With a fleet of 292 modern container ships and a total transport capacity of 2.3 million TEU, Hapag-Lloyd is one of the world’s leading liner shipping companies. TEU, or Twenty-foot Equivalent Unit, is a unit of measurement used to determine cargo capacity for container ships and ports. In the Liner Shipping Segment, the company has around 13,700 employees and more than 399 offices in 139 countries. Hapag-Lloyd has a container capacity of 3.4 million TEU – including one of the largest and most modern fleets of reefer containers. A total of 113 liner services worldwide ensure fast and reliable connections between more than 600 ports on all the continents.

The company’s Web and Mobile team is a distributed team located in Hamburg and Gdańsk, and responsible for the customer channel’s web and mobile products in the company.

This blog post will guide you through a solution the Web and Mobile team has built to improve their incident management which leads to a lower MTTR by automatically detecting application outages and creating tickets. And by also by gathering relevant contextual information that is provided to the respective application and incident management teams.

Solution

When we automate the creation of tickets that are updated with relevant information to trigger other actions, we want to do that in an orchestrated way. That is where AWS Step Functions come into play.

AWS Step Functions is a serverless workflow service that helps developers build and run distributed applications using visual workflows. It is a powerful tool that simplifies the coordination of complex workflows involving multiple AWS services or external applications.

Step Functions allows you to design and run workflows as a series of steps, each representing a specific task or activity. These steps can be anything from an AWS Lambda function, an AWS API call, or even an external web service invocation. The service provides a visual representation of the workflow, making it easier to understand and manage the flow of execution. Additionally, Step Functions automatically handles retries, error handling, and state management, reducing the complexity of building and maintaining distributed applications. This service is particularly useful for building serverless applications, orchestrating microservices, and automating complex business processes. By utilizing Step Functions, developers can focus on their core application logic while AWS handles the underlying infrastructure and scalability.

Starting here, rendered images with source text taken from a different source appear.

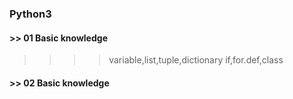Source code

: ### Python3
#### >> 01 Basic knowledge
>>>> variable,list,tuple,dictionary
>>>> if,for.def,class
#### >> 02 Basic knowledge

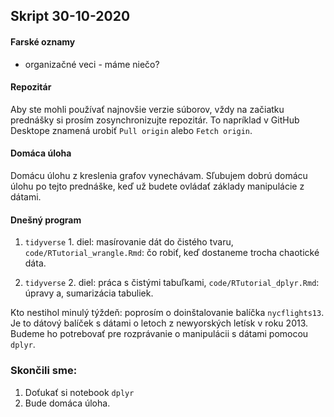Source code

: ## Skript 30-10-2020

#### Farské oznamy

- organizačné veci - máme niečo? 

#### Repozitár

Aby ste mohli používať najnovšie verzie súborov, vždy na začiatku prednášky si prosím zosynchronizujte repozitár. To napríklad v GitHub Desktope znamená urobiť `Pull origin` alebo  `Fetch origin`.

#### Domáca úloha

Domácu úlohu z kreslenia grafov vynechávam. Sľubujem dobrú domácu úlohu po tejto prednáške, keď už budete ovládať základy manipulácie z dátami.

#### Dnešný program

1. `tidyverse` 1. diel: masírovanie dát do čistého tvaru, `code/RTutorial_wrangle.Rmd`: čo robiť, keď dostaneme trocha chaotické dáta.

2. `tidyverse` 2. diel: práca s čistými tabuľkami, `code/RTutorial_dplyr.Rmd`: úpravy a, sumarizácia tabuliek.

Kto nestihol minulý týždeň: poprosím o doinštalovanie balíčka `nycflights13`. Je to dátový balíček s dátami o letoch z newyorských letísk v roku 2013. Budeme ho potrebovať pre rozprávanie o manipulácii s dátami pomocou `dplyr`.



### Skončili sme:

1. Doťukať si notebook `dplyr`
2. Bude domáca úloha.






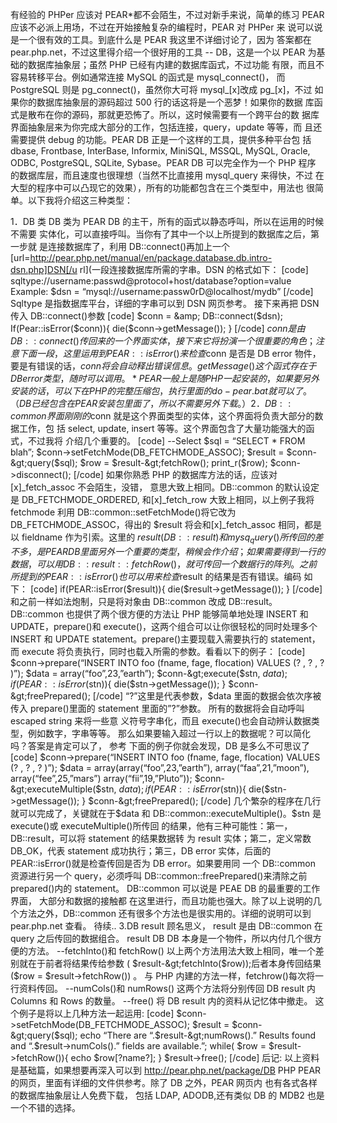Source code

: 有经验的 PHPer 应该对 PEAR*都不会陌生，不过对新手来说，简单的练习 PEAR 应该不必派上用场，不过在开始接触复杂的编程时，PEAR 对 PHPer 来 说可以说是一个很有效的工具。到底什么是 PEAR 我这里不详细讨论了，因为 答案都在 pear.php.net，不过这里得介绍一个很好用的工具 -- DB，这是一个以 PEAR 为基础的数据库抽象层；虽然 PHP 已经有内建的数据库函式，不过功能 有限，而且不容易转移平台。例如通常连接 MySQL 的函式是 mysql_connect()， 而 PostgreSQL 则是 pg_connect()，虽然你大可将 mysql_[x]改成 pg_[x]，不过 如果你的数据库抽象层的源码超过 500 行的话这将是一个恶梦！如果你的数据 库函式是散布在你的源码，那就更恐怖了。所以，这时候需要有一个跨平台的数 据库界面抽象层来为你完成大部分的工作，包括连接，query，update 等等，而 且还需要提供 debug 的功能。PEAR DB 正是一个这样的工具，提供多种平台包 括 dbase, Frontbase, InterBase, Informix, MiniSQL, MSSQL, MySQL, Oracle, ODBC, PostgreSQL, SQLite, Sybase。PEAR DB 可以完全作为一个 PHP 程序 的数据库层，而且速度也很理想（当然不比直接用 mysql_query 来得快，不过 在大型的程序中可以凸现它的效果），所有的功能都包含在三个类型中，用法也 很简单。以下我将介绍这三种类型：

1．DB 类
DB 类为 PEAR DB 的主干，所有的函式以静态呼叫，所以在运用的时候不需要 实体化，可以直接呼叫。当你有了其中一个以上所提到的数据库之后，第一步就 是连接数据库了，利用 DB::connect()再加上一个 [url=http://pear.php.net/manual/en/package.database.db.intro-dsn.php]DSN[/u rl](一段连接数据库所需的字串。DSN 的格式如下：
[code] sqltype://username:passwd@protocol+host/database?option=value Example: $dsn = “mysql://username:passw0rD@localhost/mydb” [/code]
Sqltype 是指数据库平台，详细的字串可以到 DSN 网页参考。 接下来再把 DSN 传入 DB::connect()参数 [code] $conn = &amp; DB::connect($dsn);
If(Pear::isError($conn)){ die($conn-&gt;getMessage()); } [/code] $conn 是由 DB::connect()传回来的一个界面实体，接下来它将扮演一个很重要 的角色；注意下面一段，这里运用到 PEAR::isError()来检查$conn 是否是 DB error 物件，要是有错误的话，$conn 将会自动释出错误信息。getMessage()这 个函式存在于 DB error 类型，随时可以调用。
*PEAR 一般上是随 PHP 一起安装的，如果要另外安装的话，可以下在 PHP 的 完整压缩包，执行里面的 do-pear.bat 就可以了。（DB 已经包含在 PEAR 安装 包里面了，所以不需要另外下载。）
2．DB::common 界面
刚刚的$conn 就是这个界面类型的实体，这个界面将负责大部分的数据工作，包 括 select, update, insert 等等。这个界面包含了大量功能强大的函式，不过我将 介绍几个重要的。
[code] --Select
$sql = “SELECT * FROM blah”; $conn-&gt;setFetchMode(DB_FETCHMODE_ASSOC);
$result = $conn-&gt;query($sql);
$row = $result-&gt;fetchRow(); print_r($row);
$conn-&gt;disconnect(); [/code]
如果你熟悉 PHP 的数据库方法的话，应该对[x]_fetch_assoc 不会陌生，没错， 意思大致上相同。DB::common 的默认设定是 DB_FETCHMODE_ORDERED, 和[x]_fetch_row 大致上相同，以上例子我将 fetchmode 利用 DB::common::setFetchMode()将它改为 DB_FETCHMODE_ASSOC，得出的 $result 将会和[x]_fetch_assoc 相同，都是以 fieldname 作为引索。这里的 $result( DB::result ) 和 mysq_query()所传回的差不多，是 PEAR DB 里面另外 一个重要的类型，稍候会作介绍；如果需要得到一行的数据，可以用 DB::result::fetchRow()，就可传回一个数据行的阵列。
之前所提到的 PEAR::isError()也可以用来检查$result 的结果是否有错误。编码 如下： [code] if(PEAR::isError($result)){ die($result-&gt;getMessage()); } [/code] 和之前一样如法炮制，只是将对象由 DB::common 改成 DB::result。
DB::common 也提供了两个很方便的方法让 PHP 能够简单地处理 INSERT 和 UPDATE，prepare()和 execute()，这两个组合可以让你很轻松的同时处理多个 INSERT 和 UPDATE statement。prepare()主要现载入需要执行的 statement， 而 execute 将负责执行，同时也载入所需的参数。看看以下的例子： [code]
$conn-&gt;prepare(“INSERT INTO foo (fname, fage, flocation) VALUES (? , ? , ? )”); $data = array(“foo”,23,”earth”); $conn-&gt;execute($stn, $data);
if(PEAR::isError($stn)){ die($stn-&gt;getMessage()); }
$conn-&gt;freePrepared(); [/code]
“?”这里是代表参数，$data 里面的数据会依次序被传入 prepare()里面的 statement 里面的”?”参数。 所有的数据将会自动呼叫 escaped string 来将一些意 义符号字串化，而且 execute()也会自动辨认数据类型，例如数字，字串等等。 那么如果要输入超过一行以上的数据呢？可以简化吗？答案是肯定可以了， 参考 下面的例子你就会发现，DB 是多么不可思议了 [code]
$conn-&gt;prepare(“INSERT INTO foo (fname, fage, flocation) VALUES (? , ? , ? )”); $data = array(array(“foo”,23,”earth”), array(“faa”,21,”moon”), array(“fee”,25,”mars”)
array(“fii”,19,”Pluto”)); $conn-&gt;executeMultiple($stn, $data);
if(PEAR::isError($stn)){ die($stn-&gt;getMessage()); }
$conn-&gt;freePrepared(); [/code] 几个繁杂的程序在几行就可以完成了，关键就在于$data 和 DB::common::executeMultiple()。$stn 是 execute()或 executeMultiple()所传回 的结果，他有三种可能性：第一，DB::result，可以将 statement 的结果数据转 为 result 实体；第二，定义常数 DB_OK，代表 statement 成功执行；第三，DB error 实体，后面的 PEAR::isError()就是检查传回是否为 DB error。如果要用同 一个 DB::common 资源进行另一个 query，必须呼叫 DB::common::freePrepared()来清除之前 prepared()内的 statement。
DB::common 可以说是 PEAE DB 的最重要的工作界面， 大部分和数据的接触都 在这里进行，而且功能也强大。除了以上说明的几个方法之外，DB::common 还有很多个方法也是很实用的。详细的说明可以到 pear.php.net 查看。
待续..
3.DB result
顾名思义， result 是由 DB::common 在 query 之后传回的数据组合。 result DB DB 本身是一个物件，所以内付几个很方便的方法。
--fetchInto()和 fetchRow() 以上两个方法用法大致上相同，唯一个差别就在于前者将结果传给参数 ( $result-&gt;fetchInto($row));后者本身传回结果($row = $result-&gt;fetchRow()) 。 与 PHP 内建的方法一样，fetchrow()每次将一行资料传回。
--numCols()和 numRows() 这两个方法将分别传回 DB result 内 Columns 和 Rows 的数量。
--free() 将 DB result 内的资料从记忆体中撤走。
这个例子是将以上几种方法一起运用: [code] $conn-&gt;setFetchMode(DB_FETCHMODE_ASSOC); $result = $conn-&gt;query($sql);
echo “There are “.$result-&gt;numRows().” Results found and “.$result-&gt;numCols().” fields are available.”;
while( $row = $result-&gt;fetchRow()){ echo $row[?name?]; }
$result-&gt;free(); [/code]
后记: 以上资料是基础篇，如果想要再深入可以到 http://pear.php.net/package/DB PHP PEAR 的网页，里面有详细的文件供参考。除了 DB 之外，PEAR 网页内
也有各式各样的数据库抽象层让人免费下载， 包括 LDAP, ADODB,还有类似 DB 的 MDB2 也是一个不错的选择。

We set up a Step Functions workflow for the whole incident handling process. Every time an application outage or incident is detected, one workflow execution is started. In the next sections we will walk you through the steps of the workflow and the journey of a person responsible for resolving an incident response plan.

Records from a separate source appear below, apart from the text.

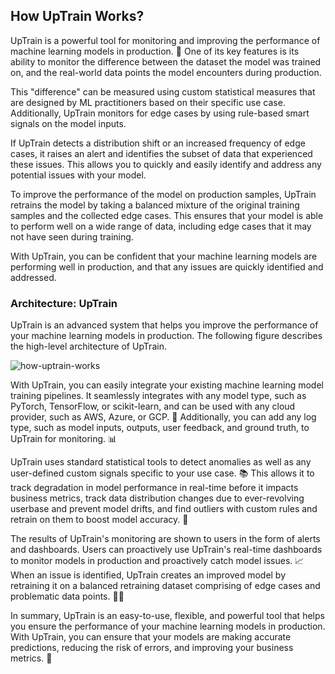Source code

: ## How UpTrain Works?

UpTrain is a powerful tool for monitoring and improving the performance of machine learning models in production. 🚀 One of its key features is its ability to monitor the difference between the dataset the model was trained on, and the real-world data points the model encounters during production.

This "difference" can be measured using custom statistical measures that are designed by ML practitioners based on their specific use case. Additionally, UpTrain monitors for edge cases by using rule-based smart signals on the model inputs.

If UpTrain detects a distribution shift or an increased frequency of edge cases, it raises an alert and identifies the subset of data that experienced these issues. This allows you to quickly and easily identify and address any potential issues with your model.

To improve the performance of the model on production samples, UpTrain retrains the model by taking a balanced mixture of the original training samples and the collected edge cases. This ensures that your model is able to perform well on a wide range of data, including edge cases that it may not have seen during training.

With UpTrain, you can be confident that your machine learning models are performing well in production, and that any issues are quickly identified and addressed. 

### Architecture: UpTrain

UpTrain is an advanced system that helps you improve the performance of your machine learning models in production. The following figure describes the high-level architecture of UpTrain.

![how-uptrain-works](https://user-images.githubusercontent.com/5287871/213975228-112d9c0d-b7f5-4c29-8041-13e7c7aef684.jpg)


With UpTrain, you can easily integrate your existing machine learning model training pipelines. It seamlessly integrates with any model type, such as PyTorch, TensorFlow, or scikit-learn, and can be used with any cloud provider, such as AWS, Azure, or GCP. 🔌 Additionally, you can add any log type, such as model inputs, outputs, user feedback, and ground truth, to UpTrain for monitoring. 📊

UpTrain uses standard statistical tools to detect anomalies as well as any user-defined custom signals specific to your use case. 📚 This allows it to track degradation in model performance in real-time before it impacts business metrics, track data distribution changes due to ever-revolving userbase and prevent model drifts, and find outliers with custom rules and retrain on them to boost model accuracy. 🚨

The results of UpTrain's monitoring are shown to users in the form of alerts and dashboards. Users can proactively use UpTrain's real-time dashboards to monitor models in production and proactively catch model issues. 📈 When an issue is identified, UpTrain creates an improved model by retraining it on a balanced retraining dataset comprising of edge cases and problematic data points. 🧑‍💻

In summary, UpTrain is an easy-to-use, flexible, and powerful tool that helps you ensure the performance of your machine learning models in production. With UpTrain, you can ensure that your models are making accurate predictions, reducing the risk of errors, and improving your business metrics. 💯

Overview of the Step Functions workflow to handle incidents

When an application outage is detected, an execution of the workflow is started. Figure 1 illustrates the workflow. When an application outage is detected, an execution of the state machine is started. An example alarm that would trigger the state machine workflow would be because 90% of all requests in the last 5 minutes returned a HTTP 500 error.

A visual representation of the Step Functions workflow used to orchestrate the incident response process. The workflow contains 9 steps, which are described in detail in the following section of the main text.

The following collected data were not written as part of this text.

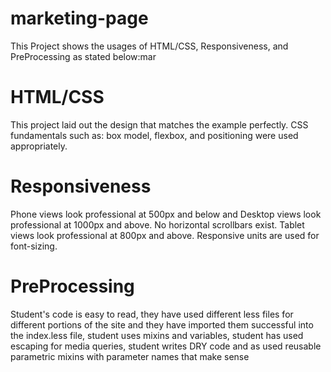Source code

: # marketing-page

<p>This Project shows the usages of HTML/CSS, Responsiveness, and PreProcessing as stated below:mar</p>

<h1>HTML/CSS</h1>

<p> This project laid out the design that matches the example perfectly. CSS fundamentals such as: box model, flexbox, and positioning were used appropriately.<p>

<h1>Responsiveness</h1>

<p>
Phone views look professional at 500px and below and Desktop views look professional at 1000px and above. No horizontal scrollbars exist. Tablet views look professional at 800px and above. Responsive units are used for font-sizing.<p>

<h1>PreProcessing</h1>

<p> Student's code is easy to read, they have used different less files for different portions of the site and they have imported them successful into the index.less file, student uses mixins and variables, student has used escaping for media queries, student writes DRY code and as used reusable parametric mixins with parameter names that make sense<p>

Figure 1: Step Functions workflow to orchestrate incident response workflow

The workflow then runs in a loop until the incident has been resolved, updating the corresponding ticket in every iteration. The flow is as follows:

As the first step, the workflow validates that the issue is persistent and not only a false positive. This is achieved by introducing a “warmup” phase: the main flow of the workflow only starts when the alarm is active for a minimum time.
Our Amazon CloudWatch alarms provide some basic information, such as the breached threshold and some static details. To gather detailed failure data, the workflow queries Amazon OpenSearch Service (our centralized logging system) for relevant logs, pinpointing the failure of each affected endpoint. This log information is used to enrich notifications and provide context for the outage (for example in Jira tickets or Microsoft Teams messages).
The workflow then checks if a Jira ticket has already been created for the specific incident. Each application can only have one active incident at any given time.
If no Jira ticket has been created for the incident, a new ticket is generated. This ticket contains basic details about the affected product and information gathered from OpenSearch Service regarding the outage.
Once a Jira ticket is created, a notification is sent to the relevant product teams (Figure 2). The goal is to maintain transparency with teams to ensure that they are informed about the incident and its handling.

A notification informing a product team that their application is having an outage. The notification includes information on the application, since when it is in alarm, the ticket ID, and a button to open the ticket.

Figure 2: Notification for product teams that their application has an outage.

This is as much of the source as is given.